* **WHAT THE TASK ASKS**
Return, without pictures, the lines from the start of the data through the one that contains "of enteral feeding.".

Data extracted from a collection
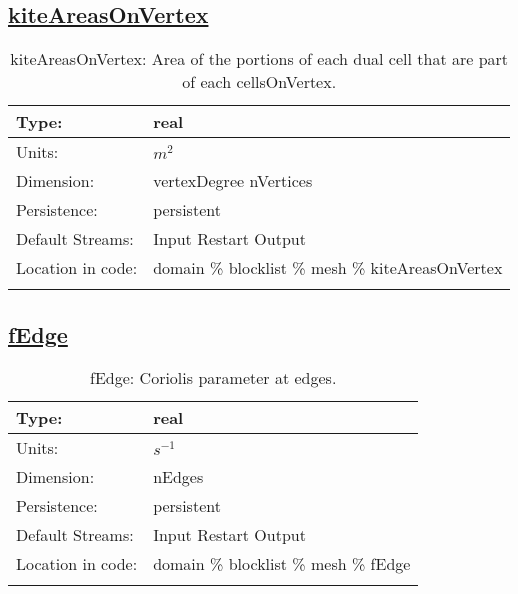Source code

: \subsection[kiteAreasOnVertex]{\hyperref[sec:var_tab_mesh]{kiteAreasOnVertex}}
\label{subsec:var_sec_mesh_kiteAreasOnVertex}
\begin{center}
\begin{longtable}{| p{2.0in} | p{4.0in} |}
        \hline 
        Type: & real \\
        \hline 
        Units: & $m^2$ \\
        \hline 
        Dimension: & vertexDegree nVertices \\
        \hline 
        Persistence: & persistent \\
        \hline 
		 Default Streams: & Input Restart Output  \\
        \hline 
		 Location in code: & domain \% blocklist \% mesh \% kiteAreasOnVertex \\
		 \hline 
    \caption{kiteAreasOnVertex: Area of the portions of each dual cell that are part of each cellsOnVertex.}
\end{longtable}
\end{center}
\subsection[fEdge]{\hyperref[sec:var_tab_mesh]{fEdge}}
\label{subsec:var_sec_mesh_fEdge}
\begin{center}
\begin{longtable}{| p{2.0in} | p{4.0in} |}
        \hline 
        Type: & real \\
        \hline 
        Units: & $s^{-1}$ \\
        \hline 
        Dimension: & nEdges \\
        \hline 
        Persistence: & persistent \\
        \hline 
		 Default Streams: & Input Restart Output  \\
        \hline 
		 Location in code: & domain \% blocklist \% mesh \% fEdge \\
		 \hline 
    \caption{fEdge: Coriolis parameter at edges.}
\end{longtable}
\end{center}
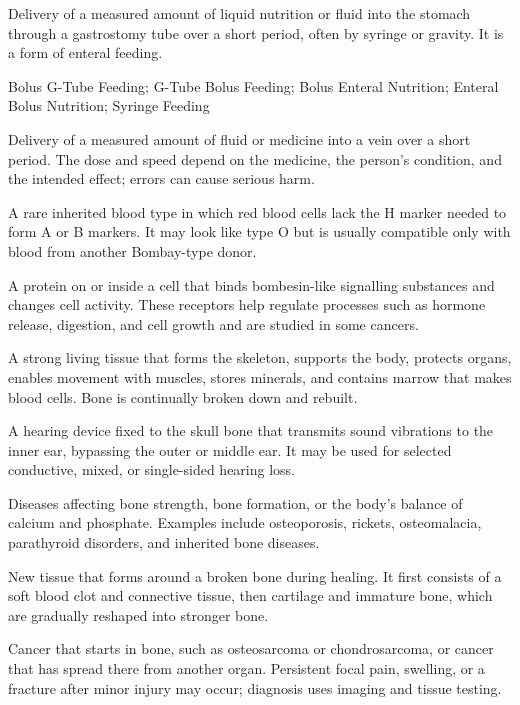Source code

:  Delivery of a measured amount of liquid nutrition or fluid into the stomach through a gastrostomy tube over a short period, often by syringe or gravity. It is a form of enteral feeding.

\synonyms
Bolus G-Tube Feeding; G-Tube Bolus Feeding; Bolus Enteral Nutrition; Enteral Bolus Nutrition; Syringe Feeding

 Delivery of a measured amount of fluid or medicine into a vein over a short period. The dose and speed depend on the medicine, the person's condition, and the intended effect; errors can cause serious harm.

 A rare inherited blood type in which red blood cells lack the H marker needed to form A or B markers. It may look like type O but is usually compatible only with blood from another Bombay-type donor.

 A protein on or inside a cell that binds bombesin-like signalling substances and changes cell activity. These receptors help regulate processes such as hormone release, digestion, and cell growth and are studied in some cancers.

 A strong living tissue that forms the skeleton, supports the body, protects organs, enables movement with muscles, stores minerals, and contains marrow that makes blood cells. Bone is continually broken down and rebuilt.

 A hearing device fixed to the skull bone that transmits sound vibrations to the inner ear, bypassing the outer or middle ear. It may be used for selected conductive, mixed, or single-sided hearing loss.

 Diseases affecting bone strength, bone formation, or the body's balance of calcium and phosphate. Examples include osteoporosis, rickets, osteomalacia, parathyroid disorders, and inherited bone diseases.

 New tissue that forms around a broken bone during healing. It first consists of a soft blood clot and connective tissue, then cartilage and immature bone, which are gradually reshaped into stronger bone.

 Cancer that starts in bone, such as osteosarcoma or chondrosarcoma, or cancer that has spread there from another organ. Persistent focal pain, swelling, or a fracture after minor injury may occur; diagnosis uses imaging and tissue testing.

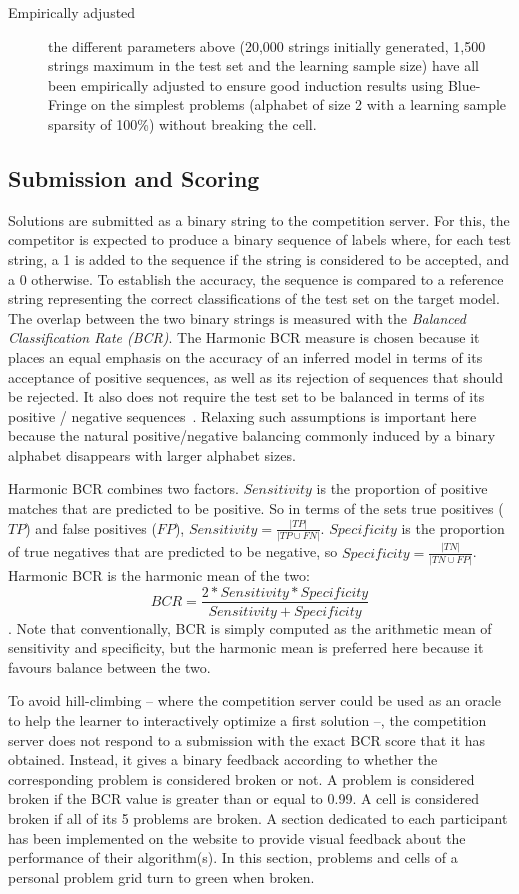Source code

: \begin{description}
\item[Empirically adjusted] the different parameters above (20,000 strings initially generated, 1,500 strings maximum in the test set and the learning sample size) have all been empirically adjusted to ensure good induction results using Blue-Fringe on the simplest problems (alphabet of size 2 with a learning sample sparsity of 100\%) without breaking the cell.

\end{description}

\subsection{Submission and Scoring}

Solutions are submitted as a binary string to the competition server. For this, the competitor is expected to produce a binary sequence of labels where, for each test string, a 1 is added to the sequence if the string is considered to be accepted, and a 0 otherwise. To establish the accuracy, the sequence is compared to a reference string representing the correct classifications of the test set on the target model. The overlap between the two binary strings is measured with the \emph{Balanced Classification Rate (BCR)}. The Harmonic BCR measure is chosen because it places an equal emphasis on the accuracy of an inferred model in terms of its acceptance of positive sequences, as well as its rejection of sequences that should be rejected. It also does not require the test set to be balanced in terms of its positive / negative sequences~\cite{Walkinshaw2008}. Relaxing such assumptions is important here because the natural positive/negative balancing commonly induced by a binary alphabet disappears with larger alphabet sizes.

Harmonic BCR combines two factors. $Sensitivity$ is the proportion of positive matches that are predicted to be positive. So in terms of the sets true positives ($TP$) and false positives ($FP$), $Sensitivity=\frac{|TP|}{|TP \cup FN|}$. $Specificity$ is the proportion of true negatives that are predicted to be negative, so $Specificity=\frac{|TN|}{|TN \cup FP|}$. Harmonic BCR is the harmonic mean of the two: $$BCR=\frac{2*Sensitivity*Specificity}{Sensitivity + Specificity}$$. Note that conventionally, BCR is simply computed as the arithmetic mean of sensitivity and specificity, but the harmonic mean is preferred here because it favours balance between the two.

To avoid hill-climbing -- where the competition server could be used as an oracle to help the learner to interactively optimize a first solution --, the competition server does not respond to a submission with the exact BCR score that it has obtained. Instead, it gives a binary feedback according to whether the corresponding problem is considered broken or not. A problem is considered broken if the BCR value is greater than or equal to 0.99. A cell is considered broken if all of its 5 problems are broken. A section dedicated to each participant has been implemented on the website to provide visual feedback about the performance of their algorithm(s). In this section, problems and cells of a personal problem grid turn to green when broken.

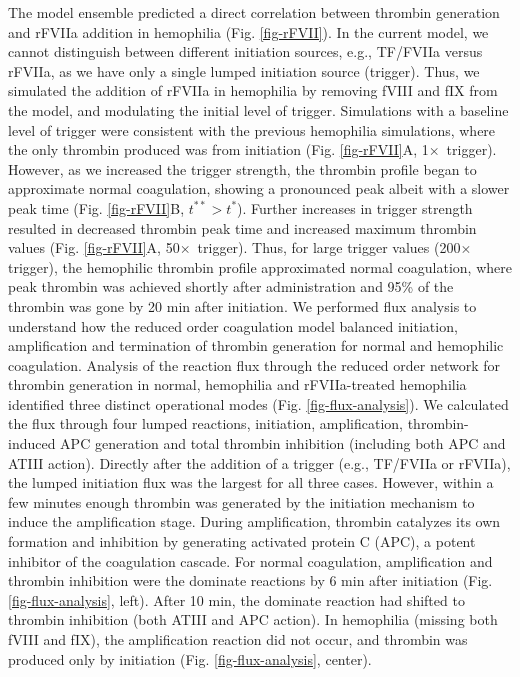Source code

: \documentclass[processes,article,received,moreauthors,pdftex,12pt,a4paper]{mdpi}
\begin{document}
The model ensemble predicted a direct correlation between thrombin generation and rFVIIa addition in hemophilia (Fig. \ref{fig-rFVII}).
In the current model, we cannot distinguish between different initiation sources, e.g., TF/FVIIa versus rFVIIa, as we have only a single lumped initiation source (trigger).
Thus, we simulated the addition of rFVIIa in hemophilia by removing fVIII and fIX from the model, and modulating the initial level of trigger.
Simulations with a baseline level of trigger were consistent with the previous hemophilia simulations, where the only thrombin produced was from initiation (Fig. \ref{fig-rFVII}A, 1$\times$~trigger).
However, as we increased the trigger strength, the thrombin profile began to approximate normal coagulation, showing a pronounced peak albeit with a slower peak time (Fig. \ref{fig-rFVII}B, $t^{**}>t^{*}$).
Further increases in trigger strength resulted in decreased thrombin peak time and increased maximum thrombin values (Fig. \ref{fig-rFVII}A, 50$\times$~trigger). 
Thus, for large trigger values (200$\times$trigger), the hemophilic thrombin profile approximated normal coagulation, where peak thrombin was achieved shortly 
after administration and 95\% of the thrombin was gone by 20 min after initiation. 
We performed flux analysis to understand how the reduced order coagulation model balanced initiation, amplification and termination of thrombin generation for normal and hemophilic coagulation.
Analysis of the reaction flux through the reduced order network for thrombin generation in normal, hemophilia and rFVIIa-treated hemophilia identified three distinct operational modes (Fig. \ref{fig-flux-analysis}).
We calculated the flux through four lumped reactions, initiation, amplification, thrombin-induced APC generation and total thrombin inhibition (including both APC and ATIII action).
Directly after the addition of a trigger (e.g., TF/FVIIa or rFVIIa), the lumped initiation flux was the largest for all three cases.
However, within a few minutes enough thrombin was generated by the initiation mechanism to induce the amplification stage. 
During amplification, thrombin catalyzes its own formation and inhibition by generating activated protein C (APC), a potent inhibitor of the coagulation cascade.
For normal coagulation, amplification and thrombin inhibition were the dominate reactions by 6 min after initiation (Fig. \ref{fig-flux-analysis}, left). 
After 10 min, the dominate reaction had shifted to thrombin inhibition (both ATIII and APC action). 
In hemophilia (missing both fVIII and fIX), the amplification reaction did not occur, and thrombin was produced only by initiation (Fig. \ref{fig-flux-analysis}, center).
\end{document}
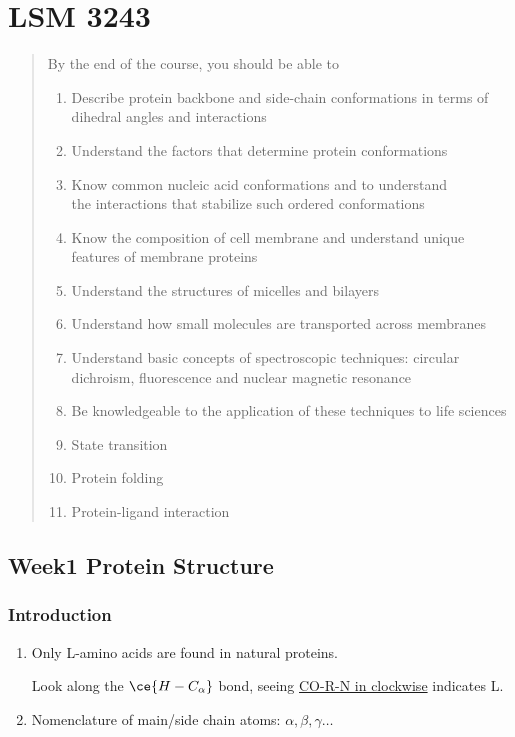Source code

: \documentclass[]{article}
\date{}
\begin{document}
\hypertarget{lsm-3243}{%
\section{LSM 3243}\label{lsm-3243}}

\begin{quote}
By the end of the course, you should be able to

\begin{enumerate}
\def\labelenumi{\arabic{enumi}.}
\item
  Describe protein backbone and side-chain conformations in terms of
  dihedral angles and interactions
\item
  Understand the factors that determine protein conformations
\item
  Know common nucleic acid conformations and to understand\\
  the interactions that stabilize such ordered conformations
\item
  Know the composition of cell membrane and understand unique features
  of membrane proteins
\item
  Understand the structures of micelles and bilayers
\item
  Understand how small molecules are transported across membranes
\item
  Understand basic concepts of spectroscopic techniques: circular
  dichroism, fluorescence and nuclear magnetic resonance
\item
  Be knowledgeable to the application of these techniques to life
  sciences
\item
  State transition
\item
  Protein folding
\item
  Protein-ligand interaction
\end{enumerate}
\end{quote}

\hypertarget{week1-protein-structure}{%
\subsection{Week1 Protein Structure}\label{week1-protein-structure}}

\hypertarget{introduction}{%
\subsubsection{Introduction}\label{introduction}}

\begin{enumerate}
\def\labelenumi{\arabic{enumi}.}
\item
  Only L-amino acids are found in natural proteins.

  Look along the \(\ce{H-C_\alpha}\) bond, seeing \underline{CO-R-N in
  clockwise} indicates L.
\item
  Nomenclature of main/side chain atoms: \(\alpha, \beta, \gamma\dots\)
\end{enumerate}
\end{document}
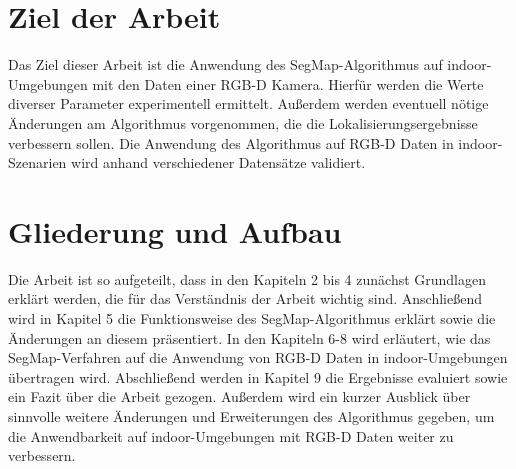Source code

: \section[Ziel der Arbeit (Schmelzer)]{Ziel der Arbeit}

Das Ziel dieser Arbeit ist die Anwendung des SegMap-Algorithmus auf indoor-Um\-ge\-bung\-en mit den Daten einer RGB-D Kamera. Hierfür werden die Werte diverser Parameter experimentell ermittelt. Außerdem werden eventuell nötige Änderungen am Algorithmus vorgenommen, die die Lokalisierungsergebnisse verbessern sollen. Die Anwendung des Algorithmus auf RGB-D Daten in indoor-Szenarien wird anhand verschiedener Datensätze validiert. 





\section[Gliederung und Aufbau (Schmelzer)]{Gliederung und Aufbau}

Die Arbeit ist so aufgeteilt, dass in den Kapiteln 2 bis 4 zunächst Grundlagen erklärt werden, die für das Verständnis der Arbeit wichtig sind. Anschließend wird in Kapitel 5 die Funktionsweise des SegMap-Algorithmus erklärt sowie die Änderungen an diesem präsentiert. In den Kapiteln 6-8 wird erläutert, wie das SegMap-Verfahren auf die Anwendung von RGB-D Daten in indoor-Umgebungen übertragen wird. Abschließend werden in Kapitel 9 die Ergebnisse evaluiert sowie ein Fazit über die Arbeit gezogen. Außerdem wird ein kurzer Ausblick über sinnvolle weitere Änderungen und Erweiterungen des Algorithmus gegeben, um die Anwendbarkeit auf indoor-Umgebungen mit RGB-D Daten weiter zu verbessern.


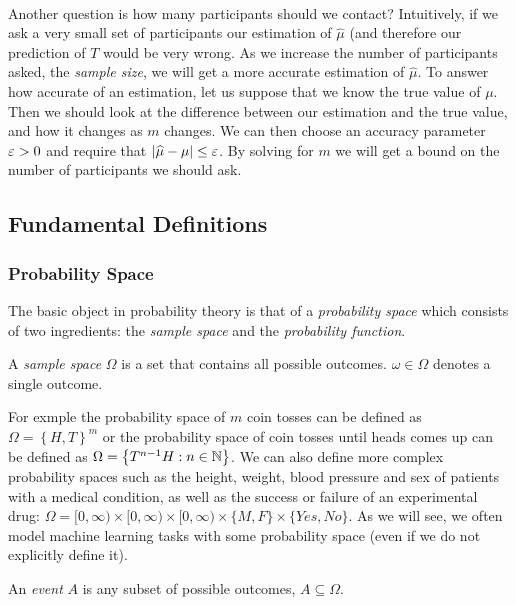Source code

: ~\\Another question is how many participants should we contact? Intuitively, if we ask a very small set of participants our estimation of $\widehat{\mu}$ (and therefore our prediction of $T$ would be very wrong. As we increase the number of participants asked, the \textit{sample size}, we will get a more accurate estimation of $\widehat{\mu}$. To answer how accurate of an estimation, let us suppose that we know the true value of $\mu$. Then we should look at the difference between our estimation and the true value, and how it changes as $m$ changes. We can then choose an accuracy parameter $\eps > 0$ and require that $\left|\widehat{\mu} - \mu\right|\leq \eps$. By solving for $m$ we will get a bound on the number of participants we should ask.


\subsection{Fundamental Definitions}
\subsubsection{Probability Space}
The basic object in probability theory is that of a \emph{probability space} which consists of two ingredients: the \textit{sample space} and the \textit{probability function}.
\begin{definition}
A \textit{sample space} $\Omega$ is a set that contains all possible outcomes. $\omega\in\Omega$ denotes a single outcome.
\end{definition}

For exmple the probability space of $m$ coin tosses can be defined as $\Omega=\left\{ H,T\right\}^m $ or the probability space of coin tosses until heads comes up can be defined as $\Omega=\left\{ T^{n-1}H:n\in\N\right\} $. We can also define more complex probability spaces such as the height, weight, blood pressure and sex of patients with a medical condition, as well as the success or failure of an experimental drug: $\Omega=[0,\infty)\times [0,\infty) \times[0,\infty) \times \{M,F\}\times \{Yes,No\} $. As we will see, we often model machine learning tasks with some probability space (even if we do not explicitly define it).

\begin{definition}
An \textit{event} $A$ is any subset of possible outcomes, $A\subseteq\Omega$.
\end{definition}

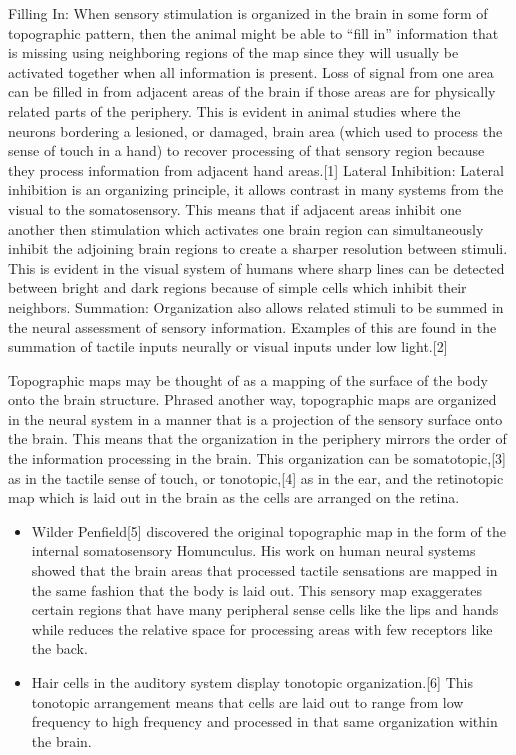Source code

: Filling In: When sensory stimulation is organized in the brain in some form of topographic pattern, then the animal might be able to ``fill in'' information that is missing using neighboring regions of the map since they will usually be activated together when all information is present. Loss of signal from one area can be filled in from adjacent areas of the brain if those areas are for physically related parts of the periphery. This is evident in animal studies where the neurons bordering a lesioned, or damaged, brain area (which used to process the sense of touch in a hand) to recover processing of that sensory region because they process information from adjacent hand areas.{[}1{]}
Lateral Inhibition: Lateral inhibition is an organizing principle, it allows contrast in many systems from the visual to the somatosensory. This means that if adjacent areas inhibit one another then stimulation which activates one brain region can simultaneously inhibit the adjoining brain regions to create a sharper resolution between stimuli. This is evident in the visual system of humans where sharp lines can be detected between bright and dark regions because of simple cells which inhibit their neighbors.
Summation: Organization also allows related stimuli to be summed in the neural assessment of sensory information. Examples of this are found in the summation of tactile inputs neurally or visual inputs under low light.{[}2{]}

Topographic maps may be thought of as a mapping of the surface of the body onto the brain structure. Phrased another way, topographic maps are organized in the neural system in a manner that is a projection of the sensory surface onto the brain. This means that the organization in the periphery mirrors the order of the information processing in the brain. This organization can be somatotopic,{[}3{]} as in the tactile sense of touch, or tonotopic,{[}4{]} as in the ear, and the retinotopic map which is laid out in the brain as the cells are arranged on the retina.

\begin{itemize}
\tightlist
\item
  Wilder Penfield{[}5{]} discovered the original topographic map in the form of the internal somatosensory Homunculus. His work on human neural systems showed that the brain areas that processed tactile sensations are mapped in the same fashion that the body is laid out. This sensory map exaggerates certain regions that have many peripheral sense cells like the lips and hands while reduces the relative space for processing areas with few receptors like the back.
\item
  Hair cells in the auditory system display tonotopic organization.{[}6{]} This tonotopic arrangement means that cells are laid out to range from low frequency to high frequency and processed in that same organization within the brain.
\end{itemize}

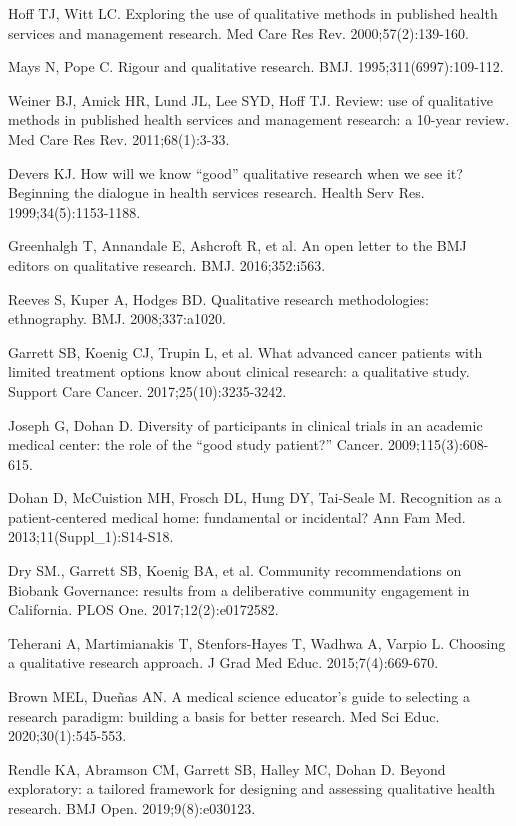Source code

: \begin{references}
\item Hoff TJ, Witt LC. Exploring the use of qualitative methods in published health services and management research. Med Care Res Rev. 2000;57(2):139-160.
\item Mays N, Pope C. Rigour and qualitative research. BMJ. 1995;311(6997):109-112.
\item Weiner BJ, Amick HR, Lund JL, Lee SYD, Hoff TJ. Review: use of qualitative methods in published health services and management research: a 10-year review. Med Care Res Rev. 2011;68(1):3-33.
\item Devers KJ. How will we know “good” qualitative research when we see it? Beginning the dialogue in health services research. Health Serv Res. 1999;34(5):1153-1188.
\item Greenhalgh T, Annandale E, Ashcroft R, et al. An open letter to the BMJ editors on qualitative research. BMJ. 2016;352:i563.
\item Reeves S, Kuper A, Hodges BD. Qualitative research methodologies: ethnography. BMJ. 2008;337:a1020.
\item Garrett SB, Koenig CJ, Trupin L, et al. What advanced cancer patients with limited treatment options know about clinical research: a qualitative study. Support Care Cancer. 2017;25(10):3235-3242.
\item Joseph G, Dohan D. Diversity of participants in clinical trials in an academic medical center: the role of the “good study patient?” Cancer. 2009;115(3):608-615.
\item Dohan D, McCuistion MH, Frosch DL, Hung DY, Tai-Seale M. Recognition as a patient-centered medical home: fundamental or incidental? Ann Fam Med. 2013;11(Suppl\_1):S14-S18.
\item Dry SM., Garrett SB, Koenig BA, et al. Community recommendations on Biobank Governance: results from a deliberative community engagement in California. PLOS One. 2017;12(2):e0172582.
\item Teherani A, Martimianakis T, Stenfors-Hayes T, Wadhwa A, Varpio L. Choosing a qualitative research approach. J Grad Med Educ. 2015;7(4):669-670.
\item Brown MEL, Dueñas AN. A medical science educator’s guide to selecting a research paradigm: building a basis for better research. Med Sci Educ. 2020;30(1):545-553.
\item Rendle KA, Abramson CM, Garrett SB, Halley MC, Dohan D. Beyond exploratory: a tailored framework for designing and assessing qualitative health research. BMJ Open. 2019;9(8):e030123.

\end{references}
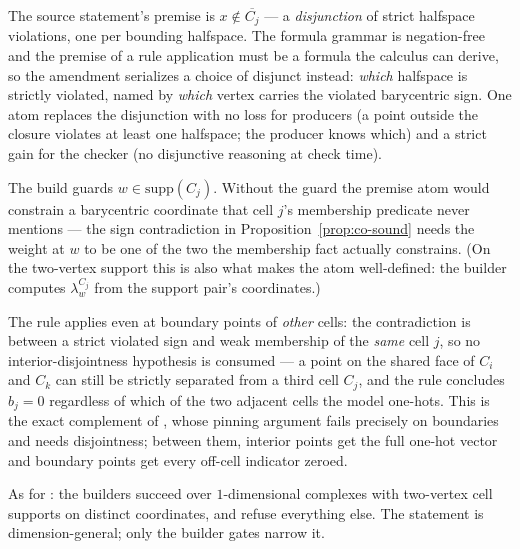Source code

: \begin{bremark}
The source statement's premise is $x \notin \overline{C_j}$ --- a
\emph{disjunction} of strict halfspace violations, one per bounding
halfspace. The formula grammar is negation-free and the premise of a
rule application must be a formula the calculus can derive, so the
amendment serializes a choice of disjunct instead: \emph{which}
halfspace is strictly violated, named by \emph{which} vertex carries
the violated barycentric sign. One atom replaces the disjunction with
no loss for producers (a point outside the closure violates at least
one halfspace; the producer knows which) and a strict gain for the
checker (no disjunctive reasoning at check time).
\end{bremark}

\begin{bremark}
The build guards $w \in \mathrm{supp}(C_j)$. Without the guard the
premise atom would constrain a barycentric coordinate that cell $j$'s
membership predicate never mentions --- the sign contradiction in
Proposition~\ref{prop:co-sound} needs the weight at $w$ to be one of
the two the membership fact actually constrains. (On the two-vertex
support this is also what makes the atom well-defined: the builder
computes $\lambda^{C_j}_w$ from the support pair's coordinates.)
\end{bremark}

\begin{bremark}
The rule applies even at boundary points of \emph{other} cells: the
contradiction is between a strict violated sign and weak membership of
the \emph{same} cell $j$, so no interior-disjointness hypothesis is
consumed --- a point on the shared face of $C_i$ and $C_k$ can still be
strictly separated from a third cell $C_j$, and the rule concludes
$b_j = 0$ regardless of which of the two adjacent cells the model
one-hots. This is the exact complement of ,
whose pinning argument fails precisely on boundaries and needs
disjointness; between them, interior points get the full one-hot vector
and boundary points get every off-cell indicator zeroed.
\end{bremark}

\begin{bremark}
As for : the builders succeed over
$1$-dimensional complexes with two-vertex cell supports on distinct
coordinates, and refuse everything else. The statement is
dimension-general; only the builder gates narrow it.
\end{bremark}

* **RESPONSE**
Source code

: \subsection[kiteAreasOnVertex]{\hyperref[sec:var_tab_mesh]{kiteAreasOnVertex}}
\label{subsec:var_sec_mesh_kiteAreasOnVertex}
\begin{center}
\begin{longtable}{| p{2.0in} | p{4.0in} |}
        \hline 
        Type: & real \\
        \hline 
        Units: & $m^2$ \\
        \hline 
        Dimension: & vertexDegree nVertices \\
        \hline 
        Persistence: & persistent \\
        \hline 
		 Default Streams: & Input Restart Output  \\
        \hline 
		 Location in code: & domain \% blocklist \% mesh \% kiteAreasOnVertex \\
		 \hline 
    \caption{kiteAreasOnVertex: Area of the portions of each dual cell that are part of each cellsOnVertex.}
\end{longtable}
\end{center}
\subsection[fEdge]{\hyperref[sec:var_tab_mesh]{fEdge}}
\label{subsec:var_sec_mesh_fEdge}
\begin{center}
\begin{longtable}{| p{2.0in} | p{4.0in} |}
        \hline 
        Type: & real \\
        \hline 
        Units: & $s^{-1}$ \\
        \hline 
        Dimension: & nEdges \\
        \hline 
        Persistence: & persistent \\
        \hline 
		 Default Streams: & Input Restart Output  \\
        \hline 
		 Location in code: & domain \% blocklist \% mesh \% fEdge \\
		 \hline 
    \caption{fEdge: Coriolis parameter at edges.}
\end{longtable}
\end{center}
Source code

:  Delivery of a measured amount of liquid nutrition or fluid into the stomach through a gastrostomy tube over a short period, often by syringe or gravity. It is a form of enteral feeding.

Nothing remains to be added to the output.